不过韩存保也很清楚,似呼延这样的开国武将世家,在大宋朝“重文抑武”的国策下,呼延灼能做到都统制、呼延庆能做到节度使,大约也就到顶了,朝廷的文官们不会再让呼延家更进一步的。
他韩存保能够领兵,那是因为韩琦的面子,让文官们只觉得他是个知兵事的文人,是一伙的,即便如此,韩存保仍然能够感受到文官们对他的歧视。
听到呼延庆要投降,韩存保五味杂陈,站起身来,朝后面走去,这一次参与劝降呼延庆,大约他也该被放回去了,但他心里一点儿兴奋之意都没有。
“所以,你这平海军,就只有二千料大船两艘、千料大船四艘,其余都是二百料的小船?”
接收了蓬莱水寨,呼延灼看着港口内停泊的船只,只觉得寒酸无比,与他预料中完全不同,忍不住问。
“这须怪不到我!我自上任以来,前后数次上奏请求拨款修建新船,全无下文。若非赵良嗣、马政等人出使,见我这水军寒酸,拨了两艘大船来,便连去辽东,都只能用千料船的!”
呼延庆面皮涨红,分辩地说。
呼延灼不住摇头,说道:“最多半个月,我梁山水军要前来至少三营兵力,船场那边也会接手,你这里多用心吧!”
呼延庆撇了撇嘴,心里只期望呼延灼和黄钺没有欺骗自己,期望王伦果真是重视水军的。
距离蓬莱水寨数十里的西北方向,就是登州澄海水军弩手驻扎的“刀鱼寨”,这寨子是宋仁宗时期修建的,范仲淹推动的“庆历新政”,使得这里成为了新设立水军的驻地。
之所以叫“刀鱼寨”,是因为大宋朝有一种普及相当高的船型,与刀鱼相似,故而得名。
攻打刀鱼寨的是卢俊义和晁盖两营骑、步军,这里却是打了一仗,似登州澄海水军弩手这样,长年不曾遇到战事的防御型禁军,如何是梁山的对手?
此时战事已歇,官兵俘虏们被缴了械,正举着手依次押到后方。卢俊义的心情,与远处的呼延灼几乎一模一样,他盯着寨中停泊的二十多艘大小船只,忍不住问:“怎地这么小?”

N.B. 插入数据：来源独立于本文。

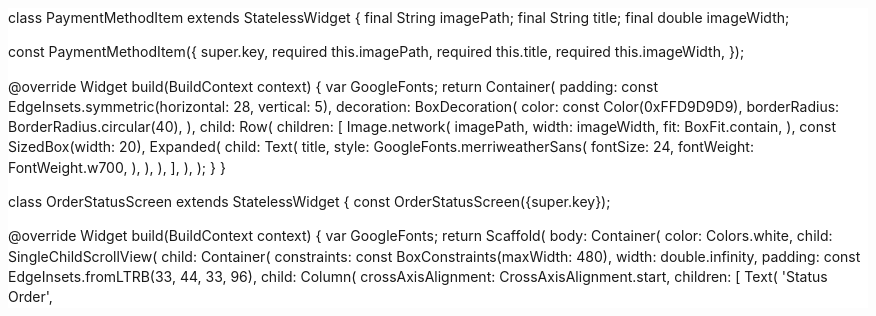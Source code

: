 

class PaymentMethodItem extends StatelessWidget {
  final String imagePath;
  final String title;
  final double imageWidth;

  const PaymentMethodItem({
    super.key,
    required this.imagePath,
    required this.title,
    required this.imageWidth,
  });

  @override
  Widget build(BuildContext context) {
    var GoogleFonts;
    return Container(
      padding: const EdgeInsets.symmetric(horizontal: 28, vertical: 5),
      decoration: BoxDecoration(
        color: const Color(0xFFD9D9D9),
        borderRadius: BorderRadius.circular(40),
      ),
      child: Row(
        children: [
          Image.network(
            imagePath,
            width: imageWidth,
            fit: BoxFit.contain,
          ),
          const SizedBox(width: 20),
          Expanded(
            child: Text(
              title,
              style: GoogleFonts.merriweatherSans(
                fontSize: 24,
                fontWeight: FontWeight.w700,
              ),
            ),
          ),
        ],
      ),
    );
  }
}



class OrderStatusScreen extends StatelessWidget {
  const OrderStatusScreen({super.key});

  @override
  Widget build(BuildContext context) {
    var GoogleFonts;
    return Scaffold(
      body: Container(
        color: Colors.white,
        child: SingleChildScrollView(
          child: Container(
            constraints: const BoxConstraints(maxWidth: 480),
            width: double.infinity,
            padding: const EdgeInsets.fromLTRB(33, 44, 33, 96),
            child: Column(
              crossAxisAlignment: CrossAxisAlignment.start,
              children: [
                Text(
                  'Status Order',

燕青在一旁解释地说:“主人,这些都是四百料、二百料的刀鱼船,本就不大的。”
宋朝船只,以“料”为单位,一料就表示载重一石,一般的一千料大船,一百多人就能操纵航行。
卢俊义便皱起了眉头:“俘虏的军官可曾审问?为何只有小船?”
周通屁颠屁颠跑了过来,说道:“寨子的军官,被俺等杀了多半,小弟问过了,都说哲宗皇帝时,这寨子还有二千料的大船六艘,但赵官家做了天子,就此不管不问,船只失修,就只剩下这些四百料的小船了!”
卢俊义忍不住抱怨地说:“哲宗皇帝怎么会挑选了赵官家继承皇位,这般昏聩耽于享乐的天子,却把天下祸害成甚么样子了!”
他这一路跟随王伦进兵,当然是肉眼可见的**横生,也就是梁山一直不曾再登州有所突破,若是将梁山泊那些六百料的船只、以及七八艘试验型的千料大船开来,这刀鱼寨能防守的住?
所谓没有对比就显不着好,现如今民间普遍怀念哲宗皇帝在位时期,就连梁山一众好汉们,也都愈发觉得,哲宗当真是本朝难得一个有作为的天子了!
蓬莱水寨既投降,刀鱼寨被击破,跟随前来停留在莱州休整的梁山水军,也迅速地来到了登州,接管了登州的各个码头。
王伦也并不食言,忙碌完了登州城内事务,就来蓬莱水寨与一众水军头领们相见。
他将呼延庆任命为梁山水军第四营指挥使,驻扎刀鱼寨,负责操练水军;第一营的阮小七和第三营的李俊驻守蓬莱水寨,第二营则驻守蓬莱造船场,负责保卫孟康、叶春两位大师的安全。
至于梁山泊,则由阮小二与王定六留守,陆战营的两个营官,也在登州东南新寻了一处水寨当作驻地。
“水军的主要任务,就是训练。船只不用担心,孟康、叶春两位大师,已经定好了海船型号,呼延将军,到时候你去船场与两位大师商讨。”
“我的要求,半年之内,练就八千水军,能出海,能水战,尤其是火炮上船,要演练相关战术战法。你们彼此之间多沟通,多学习!”
“李俊兄弟,你的任务最是艰巨,你这一营不但要练兵,还要南下,打通与江南、岭南甚至南海的航路,可有信心?”
李俊拍打着胸膛:“哥哥,我等水军在梁山泊里歇了这么些年,早就想来这大海中肆意一回了。将军请放心!”
王伦便笑着说:“正要借助众兄弟们的这股锐气,赵官家不重视水军,某却以为,水军不可或缺,将来朝廷不行事,咱们梁山却可以北攻河北、辽东,击金国之侧翼,将来东去高丽、倭国,也教那帮蛮夷知晓,我天朝水师的厉害!”
又看向了阮小七,说:“小七任务也重,你那里要找寻前往高丽的航路,多辛苦一番吧!”
他对水军头领们很是信任,知道这是一群在梁山泊水洼里快要憋疯了的,此番占领登州,正要龙入大海,一展身手!
对着欧鹏和单廷圭说:“陆战两营,各自扩军五百,熟悉了海战,日后北上东去南下,都要仰仗二位了!”
一众水军头领们齐声说:“请哥哥放心!”
呼延庆在一旁,心下稍安,至少王伦是真的看重水师,也不枉他就此投降一回了!